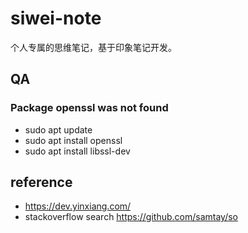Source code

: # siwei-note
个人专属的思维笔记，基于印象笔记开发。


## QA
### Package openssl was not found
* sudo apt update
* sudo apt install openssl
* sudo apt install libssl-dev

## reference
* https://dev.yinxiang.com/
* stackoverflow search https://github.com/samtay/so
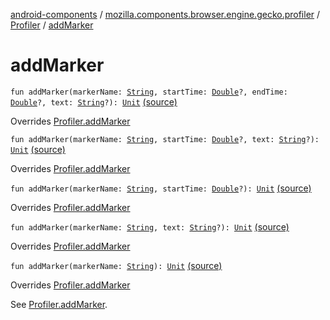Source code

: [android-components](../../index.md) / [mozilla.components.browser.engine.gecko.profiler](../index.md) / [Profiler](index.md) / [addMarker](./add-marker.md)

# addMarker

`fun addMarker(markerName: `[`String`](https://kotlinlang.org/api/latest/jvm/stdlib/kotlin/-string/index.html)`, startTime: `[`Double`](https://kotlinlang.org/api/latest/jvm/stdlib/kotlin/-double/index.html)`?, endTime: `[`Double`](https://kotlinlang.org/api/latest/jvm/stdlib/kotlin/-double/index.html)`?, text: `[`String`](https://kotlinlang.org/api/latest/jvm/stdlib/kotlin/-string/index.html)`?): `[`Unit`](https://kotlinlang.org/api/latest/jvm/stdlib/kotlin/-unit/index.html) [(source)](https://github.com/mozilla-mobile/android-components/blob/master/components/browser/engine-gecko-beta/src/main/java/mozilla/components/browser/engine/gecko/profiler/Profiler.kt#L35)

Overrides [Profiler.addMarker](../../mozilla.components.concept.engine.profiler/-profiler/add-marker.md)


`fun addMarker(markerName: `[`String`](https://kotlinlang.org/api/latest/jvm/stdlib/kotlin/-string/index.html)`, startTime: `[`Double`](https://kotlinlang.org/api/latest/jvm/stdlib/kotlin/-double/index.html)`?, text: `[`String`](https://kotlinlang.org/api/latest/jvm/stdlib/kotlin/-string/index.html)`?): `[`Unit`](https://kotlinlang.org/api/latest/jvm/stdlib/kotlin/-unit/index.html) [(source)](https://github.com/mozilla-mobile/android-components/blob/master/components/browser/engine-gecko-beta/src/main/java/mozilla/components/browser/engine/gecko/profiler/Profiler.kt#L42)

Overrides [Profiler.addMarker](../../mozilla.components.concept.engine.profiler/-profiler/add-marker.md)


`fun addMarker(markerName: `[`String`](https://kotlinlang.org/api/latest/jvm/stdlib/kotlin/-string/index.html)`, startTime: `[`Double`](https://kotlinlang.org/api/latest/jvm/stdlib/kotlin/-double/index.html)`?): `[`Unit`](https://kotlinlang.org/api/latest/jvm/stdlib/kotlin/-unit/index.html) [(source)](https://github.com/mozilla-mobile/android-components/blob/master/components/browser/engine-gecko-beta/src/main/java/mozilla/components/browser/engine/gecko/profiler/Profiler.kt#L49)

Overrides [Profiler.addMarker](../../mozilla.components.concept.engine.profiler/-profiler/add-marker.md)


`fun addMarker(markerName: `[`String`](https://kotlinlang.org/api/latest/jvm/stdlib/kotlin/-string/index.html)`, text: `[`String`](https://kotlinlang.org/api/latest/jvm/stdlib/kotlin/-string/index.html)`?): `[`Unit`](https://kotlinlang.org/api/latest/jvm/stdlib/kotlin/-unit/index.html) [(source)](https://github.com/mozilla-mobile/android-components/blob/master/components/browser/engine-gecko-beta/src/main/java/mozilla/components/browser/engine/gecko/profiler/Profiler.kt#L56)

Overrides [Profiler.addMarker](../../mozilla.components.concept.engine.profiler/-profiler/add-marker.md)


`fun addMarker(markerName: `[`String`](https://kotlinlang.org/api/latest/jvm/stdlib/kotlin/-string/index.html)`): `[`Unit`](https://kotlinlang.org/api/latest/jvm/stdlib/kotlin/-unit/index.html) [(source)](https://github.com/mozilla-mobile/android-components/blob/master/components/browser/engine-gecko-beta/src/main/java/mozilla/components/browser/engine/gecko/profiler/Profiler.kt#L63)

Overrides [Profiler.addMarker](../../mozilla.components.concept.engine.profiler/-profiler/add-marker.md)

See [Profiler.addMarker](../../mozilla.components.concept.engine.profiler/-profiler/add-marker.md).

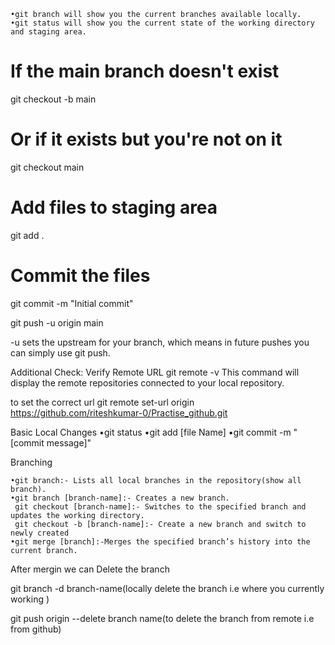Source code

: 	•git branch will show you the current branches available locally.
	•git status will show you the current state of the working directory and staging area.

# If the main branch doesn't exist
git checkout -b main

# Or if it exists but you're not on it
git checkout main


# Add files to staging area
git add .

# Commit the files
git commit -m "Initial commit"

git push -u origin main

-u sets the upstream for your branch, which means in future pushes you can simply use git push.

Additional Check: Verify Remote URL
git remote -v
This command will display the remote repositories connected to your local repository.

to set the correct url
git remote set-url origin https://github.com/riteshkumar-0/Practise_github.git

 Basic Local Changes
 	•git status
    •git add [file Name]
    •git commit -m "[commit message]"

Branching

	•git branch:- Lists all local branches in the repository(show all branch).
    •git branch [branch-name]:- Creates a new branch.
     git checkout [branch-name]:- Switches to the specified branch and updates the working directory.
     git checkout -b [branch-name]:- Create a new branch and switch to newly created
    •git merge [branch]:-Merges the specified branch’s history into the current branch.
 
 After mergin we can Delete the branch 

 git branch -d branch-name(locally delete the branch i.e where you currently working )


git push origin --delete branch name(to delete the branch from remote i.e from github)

» **Work required**
Everything from the line containing "repository(show all branch)." through the line containing "git checkout [branch-name]:- Switches" in the material above should be retyped exactly, both ends included, and nothing more.

» **Output for this exercise**
	•git branch:- Lists all local branches in the repository(show all branch).
    •git branch [branch-name]:- Creates a new branch.
     git checkout [branch-name]:- Switches to the specified branch and updates the working directory.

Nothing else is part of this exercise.